Plain-text document sources
-- Opening Marker --
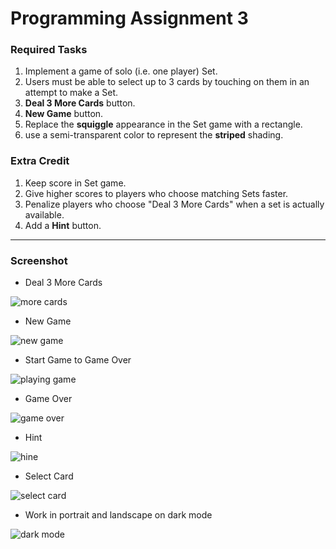 # Programming Assignment 3

### Required Tasks
1. Implement a game of solo (i.e. one player) Set.
2. Users must be able to select up to 3 cards by touching on them in an attempt to make
a Set.
3. **Deal 3 More Cards** button.
4. **New Game** button.
5. Replace the **squiggle** appearance in the Set
game with a rectangle.
6. use a semi-transparent color to represent
the **striped** shading.

### Extra Credit
1. Keep score in Set game.
2. Give higher scores to players who choose matching Sets faster.
3. Penalize players who choose "Deal 3 More Cards" when a set is actually available.
4. Add a **Hint** button.
---
### Screenshot
- Deal 3 More Cards

![more cards](pa3_deal_3_more_cards.gif)
- New Game

![new game](pa3_new_game.gif) 
- Start Game to Game Over

![playing game](pa3_palying_game.gif) 
- Game Over

![game over](pa3_game_over.png) 
- Hint

![hine](pa3_hint.png) 
- Select Card

![select card](pa3_selected_card.png)

- Work in portrait and landscape on dark mode

![dark mode](pa3_dark_mode.gif)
-- Closing Marker --
What is required: The records, exactly as written but without images, should be returned.

Response area:
 # Programming Assignment 3

### Required Tasks
1. Implement a game of solo (i.e. one player) Set.
2. Users must be able to select up to 3 cards by touching on them in an attempt to make
a Set.
3. **Deal 3 More Cards** button.
4. **New Game** button.
5. Replace the **squiggle** appearance in the Set
game with a rectangle.
6. use a semi-transparent color to represent
the **striped** shading.

### Extra Credit
1. Keep score in Set game.
2. Give higher scores to players who choose matching Sets faster.
3. Penalize players who choose "Deal 3 More Cards" when a set is actually available.
4. Add a **Hint** button.
---
### Screenshot
- Deal 3 More Cards

![more cards](pa3_deal_3_more_cards.gif)
- New Game

![new game](pa3_new_game.gif) 
- Start Game to Game Over

![playing game](pa3_palying_game.gif) 
- Game Over

![game over](pa3_game_over.png) 
- Hint

![hine](pa3_hint.png) 
- Select Card

![select card](pa3_selected_card.png)

- Work in portrait and landscape on dark mode

![dark mode](pa3_dark_mode.gif)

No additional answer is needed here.